The Wall Street Journal reported Wednesday that the U.S. and China are nearing a trade deal that could potentially be signed as soon as late May or early June.
Citing unnamed sources, the Journal said that U.S. trade representative Robert Lighthizer will head to Beijing the week of April 29 to continue negotiations. Chinese envoy Liu He will then return to Washington D.C. the week of May 6 for additional discussions. The aim is for the senior officials to forge a fundamental agreement that would be tidied into final form over the course of May, with other officials handling the accord’s definitive text and legal language. A presidential signing could then occur by Memorial Day.

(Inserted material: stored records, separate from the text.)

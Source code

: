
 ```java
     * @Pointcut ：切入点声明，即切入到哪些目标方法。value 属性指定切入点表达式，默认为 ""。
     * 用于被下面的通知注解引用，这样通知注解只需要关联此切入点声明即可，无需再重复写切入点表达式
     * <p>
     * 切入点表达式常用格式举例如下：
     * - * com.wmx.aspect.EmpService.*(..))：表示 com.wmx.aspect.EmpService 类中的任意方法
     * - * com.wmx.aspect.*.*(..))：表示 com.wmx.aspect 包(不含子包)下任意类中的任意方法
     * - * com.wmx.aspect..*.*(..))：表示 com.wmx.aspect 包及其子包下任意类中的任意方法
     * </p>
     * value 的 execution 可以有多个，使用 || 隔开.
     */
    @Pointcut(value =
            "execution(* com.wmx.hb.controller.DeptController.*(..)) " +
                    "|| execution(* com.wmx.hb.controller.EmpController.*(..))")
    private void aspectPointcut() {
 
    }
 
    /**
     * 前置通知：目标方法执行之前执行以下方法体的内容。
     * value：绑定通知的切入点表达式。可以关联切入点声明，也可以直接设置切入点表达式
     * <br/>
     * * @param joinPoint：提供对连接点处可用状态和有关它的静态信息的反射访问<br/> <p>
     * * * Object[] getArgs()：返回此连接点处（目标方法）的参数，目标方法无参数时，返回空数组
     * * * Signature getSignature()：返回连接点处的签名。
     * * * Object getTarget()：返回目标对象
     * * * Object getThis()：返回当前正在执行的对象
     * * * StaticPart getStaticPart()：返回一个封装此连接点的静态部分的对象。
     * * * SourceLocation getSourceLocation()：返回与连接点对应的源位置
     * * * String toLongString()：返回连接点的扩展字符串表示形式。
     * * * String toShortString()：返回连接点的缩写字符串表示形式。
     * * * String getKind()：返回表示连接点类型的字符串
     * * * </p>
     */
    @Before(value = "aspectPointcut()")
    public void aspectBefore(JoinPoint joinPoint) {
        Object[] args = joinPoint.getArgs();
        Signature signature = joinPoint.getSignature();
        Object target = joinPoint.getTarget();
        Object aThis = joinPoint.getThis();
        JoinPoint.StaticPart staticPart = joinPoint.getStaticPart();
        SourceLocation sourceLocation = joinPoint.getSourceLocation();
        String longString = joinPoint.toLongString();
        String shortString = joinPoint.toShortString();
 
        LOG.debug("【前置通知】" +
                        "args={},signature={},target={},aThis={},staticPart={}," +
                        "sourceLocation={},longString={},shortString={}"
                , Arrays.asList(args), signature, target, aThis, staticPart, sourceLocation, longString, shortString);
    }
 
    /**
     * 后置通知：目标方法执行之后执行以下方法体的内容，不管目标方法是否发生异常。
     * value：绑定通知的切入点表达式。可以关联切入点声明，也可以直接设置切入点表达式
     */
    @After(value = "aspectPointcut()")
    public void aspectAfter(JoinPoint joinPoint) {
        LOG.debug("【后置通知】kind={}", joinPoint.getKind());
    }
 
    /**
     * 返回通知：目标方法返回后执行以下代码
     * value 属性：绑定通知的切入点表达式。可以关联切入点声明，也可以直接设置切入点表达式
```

The U.S. and China have tentatively scheduled a fresh round of trade talks, aiming to sign a deal as soon as late May https://t.co/Xtw3689WP8
— The Wall Street Journal (@WSJ) April 17, 2019
Learning of the potential deal, some executives in the promotional products industry were cautiously optimistic that an agreement could soon be reached. “It sounds promising,” said Joshua White, general counsel and senior vice president of strategic partnerships at Top 40 distributor BAMKO (asi/131431).
Still, just how things will play out remains to be seen. Deadlines for deal-finishing have come and gone in the past. Nonetheless, President Donald Trump’s late February decision to shelve a plan to escalate tariffs – from 10% to 25% -- on $200 billion worth of Chinese imports amid what he said was progress in trade talks potentially bodes well for a deal being forged.
In a development that’s especially relevant for the promotional products industry, sources told the Journal that one of the primary unresolved issues relates to tariffs. It’s unclear, the report said, which tariffs the U.S. will lift and which retaliatory levies imposed by China on U.S. imports will be removed.
“Removing a tranche of U.S. tariffs on $200 billion in imports from China would still leave significant tariffs on $50 billion in Chinese products,” the Journal reported. “Those levies led to major retaliation against U.S. farm products, a potential political liability for Mr. Trump.”
The Trump Administration’s tariffs on $200 billion of Chinese imports, imposed in late September, have created considerable challenges for the promotional products industry, as Counselor has reported on extensively. The tariffs figure into Counselor’s just-released analysis of Trump’s impacts – both positive and negative – on the promo industry through the first two years of his presidency.